* WHAT THE EXERCISE ASKS *
Return a copy of every line in the records that includes the word "favicon".

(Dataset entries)
*****

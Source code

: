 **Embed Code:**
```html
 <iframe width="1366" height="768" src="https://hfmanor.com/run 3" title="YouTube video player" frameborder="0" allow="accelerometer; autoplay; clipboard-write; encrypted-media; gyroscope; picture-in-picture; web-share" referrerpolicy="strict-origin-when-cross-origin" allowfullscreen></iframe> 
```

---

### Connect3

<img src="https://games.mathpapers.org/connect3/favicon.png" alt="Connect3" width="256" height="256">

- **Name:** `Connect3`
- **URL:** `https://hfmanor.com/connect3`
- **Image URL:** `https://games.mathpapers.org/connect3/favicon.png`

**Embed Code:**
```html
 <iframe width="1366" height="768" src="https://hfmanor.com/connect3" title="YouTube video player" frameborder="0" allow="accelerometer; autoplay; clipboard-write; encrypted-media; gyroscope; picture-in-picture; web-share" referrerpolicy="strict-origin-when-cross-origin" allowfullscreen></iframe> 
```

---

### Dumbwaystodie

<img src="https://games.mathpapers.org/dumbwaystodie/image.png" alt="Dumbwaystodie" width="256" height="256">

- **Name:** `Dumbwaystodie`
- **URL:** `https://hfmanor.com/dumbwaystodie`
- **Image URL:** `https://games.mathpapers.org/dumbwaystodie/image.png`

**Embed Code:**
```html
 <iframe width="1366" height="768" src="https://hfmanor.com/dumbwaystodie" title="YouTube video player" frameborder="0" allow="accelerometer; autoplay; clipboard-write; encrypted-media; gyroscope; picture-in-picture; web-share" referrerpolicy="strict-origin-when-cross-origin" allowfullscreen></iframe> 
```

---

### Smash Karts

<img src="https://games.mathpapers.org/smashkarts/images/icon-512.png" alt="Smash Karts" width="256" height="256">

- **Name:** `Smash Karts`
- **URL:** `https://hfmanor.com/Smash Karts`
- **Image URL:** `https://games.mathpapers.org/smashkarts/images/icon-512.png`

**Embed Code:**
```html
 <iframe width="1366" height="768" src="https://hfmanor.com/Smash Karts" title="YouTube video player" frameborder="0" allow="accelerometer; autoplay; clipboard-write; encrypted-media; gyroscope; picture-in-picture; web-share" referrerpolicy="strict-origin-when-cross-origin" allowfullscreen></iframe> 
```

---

*****

* WRITTEN REPLY *
<img src="https://games.mathpapers.org/connect3/favicon.png" alt="Connect3" width="256" height="256">
- **Image URL:** `https://games.mathpapers.org/connect3/favicon.png`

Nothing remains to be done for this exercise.